B. Definition of Health Law
Health law according to Anggaran dasar Perhimpunan Hukum Kesehatan Indonesia
(PERHUKI) are all legal provisions that are directly related to health care / services and their
application. This concerns the rights and obligations of individuals and all walks of life as
recipients of health services and health providers in all aspects, organizations, means, guidelines
for medical services standards, health and legal science, and other legal sources.
C. The Objectives of Health Law
The goal of health law will not deviate from the general purpose of the law. This is
seen from the health sector itself which includes social and community aspects where many
interests must be properly accommodated.
Back with the first legal objective, namely to create an order or condition, the health
sector or field has sufficient legal umbrella to be able to carry out the work process in the health
sector if all the provisions of the law are properly implemented and establish mutual
understanding among the professional in each part support the implementation of health efforts.
Legal sources that have been detailed in regulating what are the obligations of every
professional and what is his rights. Therefore the greatest hope is the creation of order and the
balance of fulfillment of the rights and obligations of each profession.
1. Ethics applies to the professional environment, the law applies to the public
2. Ethics is prepared based on the agreement of members of the profession, the law is prepared
by government agencies
3. Ethics is not entirely written, the law is listed in detail in the law and sheets
4. Sanctions against ethical violations in the form of guidance, sanctions against violations of law
in the form of demands
5. Violations of ethics are resolved by MKDKI established by the Indonesian Medical Council
and / or MKEK formed by IDI, a violation of the law resolved by the court
6. Completion of ethical violations is not always accompanied by physical evidence, settlement
of violations of law requires physical evidence.
Pasal 1 butir (1) Undang – undang no 23 tahun 1992 deals with health stating that what is called
healthy is the state of prosperity of the body, soul and social that allows everyone to live
productively socially and economically.
According to Leenen, health problems are grouped into 15 groups: (Article 11 UUK)
1. Family health
2. Nutrition improvement
3. Food and drink packing
4. Environmental health
5. Occupational health
6. Mental health
7. Eradication of disease
8. Healing of illness and recovery of health
9. Health education
10. Safeguarding pharmaceutical preparations and medical devices
11. Safeguarding addictive substances
12. School health
13. Sports health
14. Traditional medicine
15. Matra health
Health law in Indonesia has not fully fulfilled the ideal scope of the law, so what is needed is:
1. Conduct an inventory and analysis of existing legislation to be studied enough or not.

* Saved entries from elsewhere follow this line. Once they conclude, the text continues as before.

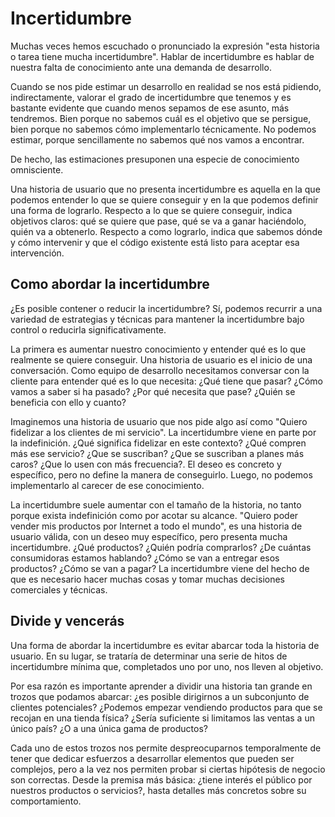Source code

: # Incertidumbre

Muchas veces hemos escuchado o pronunciado la expresión "esta historia o tarea tiene mucha incertidumbre". Hablar de incertidumbre es hablar de nuestra falta de conocimiento ante una demanda de desarrollo.

Cuando se nos pide estimar un desarrollo en realidad se nos está pidiendo, indirectamente, valorar el grado de incertidumbre que tenemos y es bastante evidente que cuando menos sepamos de ese asunto, más tendremos. Bien porque no sabemos cuál es el objetivo que se persigue, bien porque no sabemos cómo implementarlo técnicamente. No podemos estimar, porque sencillamente no sabemos qué nos vamos a encontrar.

De hecho, las estimaciones presuponen una especie de conocimiento omnisciente.

Una historia de usuario que no presenta incertidumbre es aquella en la que podemos entender lo que se quiere conseguir y en la que podemos definir una forma de lograrlo. Respecto a lo que se quiere conseguir, indica objetivos claros: qué se quiere que pase, qué se va a ganar haciéndolo, quién va a obtenerlo. Respecto a como lograrlo, indica que sabemos dónde y cómo intervenir y que el código existente está listo para aceptar esa intervención.

## Como abordar la incertidumbre

¿Es posible contener o reducir la incertidumbre? Sí, podemos recurrir a una variedad de estrategias y técnicas para mantener la incertidumbre bajo control o reducirla significativamente.

La primera es aumentar nuestro conocimiento y entender qué es lo que realmente se quiere conseguir. Una historia de usuario es el inicio de una conversación. Como equipo de desarrollo necesitamos conversar con la cliente para entender qué es lo que necesita: ¿Qué tiene que pasar? ¿Cómo vamos a saber si ha pasado? ¿Por qué necesita que pase? ¿Quién se beneficia con ello y cuanto?

Imaginemos una historia de usuario que nos pide algo así como "Quiero fidelizar a los clientes de mi servicio". La incertidumbre viene en parte por la indefinición. ¿Qué significa fidelizar en este contexto? ¿Qué compren más ese servicio? ¿Que se suscriban? ¿Que se suscriban a planes más caros? ¿Que lo usen con más frecuencia?. El deseo es concreto y específico, pero no define la manera de conseguirlo. Luego, no podemos implementarlo al carecer de ese conocimiento.

La incertidumbre suele aumentar con el tamaño de la historia, no tanto porque exista indefinición como por acotar su alcance. "Quiero poder vender mis productos por Internet a todo el mundo", es una historia de usuario válida, con un deseo muy específico, pero presenta mucha incertidumbre. ¿Qué productos? ¿Quién podría comprarlos? ¿De cuántas consumidoras estamos hablando? ¿Cómo se van a entregar esos productos? ¿Cómo se van a pagar? La incertidumbre viene del hecho de que es necesario hacer muchas cosas y tomar muchas decisiones comerciales y técnicas.

## Divide y vencerás

Una forma de abordar la incertidumbre es evitar abarcar toda la historia de usuario. En su lugar, se trataría de determinar una serie de hitos de incertidumbre mínima que, completados uno por uno, nos lleven al objetivo.

Por esa razón es importante aprender a dividir una historia tan grande en trozos que podamos abarcar: ¿es posible dirigirnos a un subconjunto de clientes potenciales? ¿Podemos empezar vendiendo productos para que se recojan en una tienda física? ¿Sería suficiente si limitamos las ventas a un único país? ¿O a una única gama de productos?

Cada uno de estos trozos nos permite despreocuparnos temporalmente de tener que dedicar esfuerzos a desarrollar elementos que pueden ser complejos, pero a la vez nos permiten probar si ciertas hipótesis de negocio son correctas. Desde la premisa más básica: ¿tiene interés el público por nuestros productos o servicios?, hasta detalles más concretos sobre su comportamiento.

2. Counseling is not only limited to health workers but also law enforcement and the community
3. Appropriate identification is needed for the regulation of health problems in order to establish
the correct legislation.
Hospital rights are all things that are of interest to hospitals that are protected by law, while
hospital obligations are everything that is a burden or responsibility of the hospital to carry it out
in order to fulfill the rights of others.
1. Determine the number, type and qualifications of human resources in accordance with hospital
qualifications
2. Receiving compensation for services and determining remuneration, incentives and awards in
accordance with the provisions of the legislation.
3. Cooperating with other parties in order to develop services
4. Receiving assistance from other parties in accordance with statutory provisions
5. suing parties that cause losses
6. Obtain legal protection in carrying out health services
7. Promote existing health services in hospitals in accordance with statutory provisions
8. Obtain tax incentives for public hospitals and hospitals designated as teaching hospitals.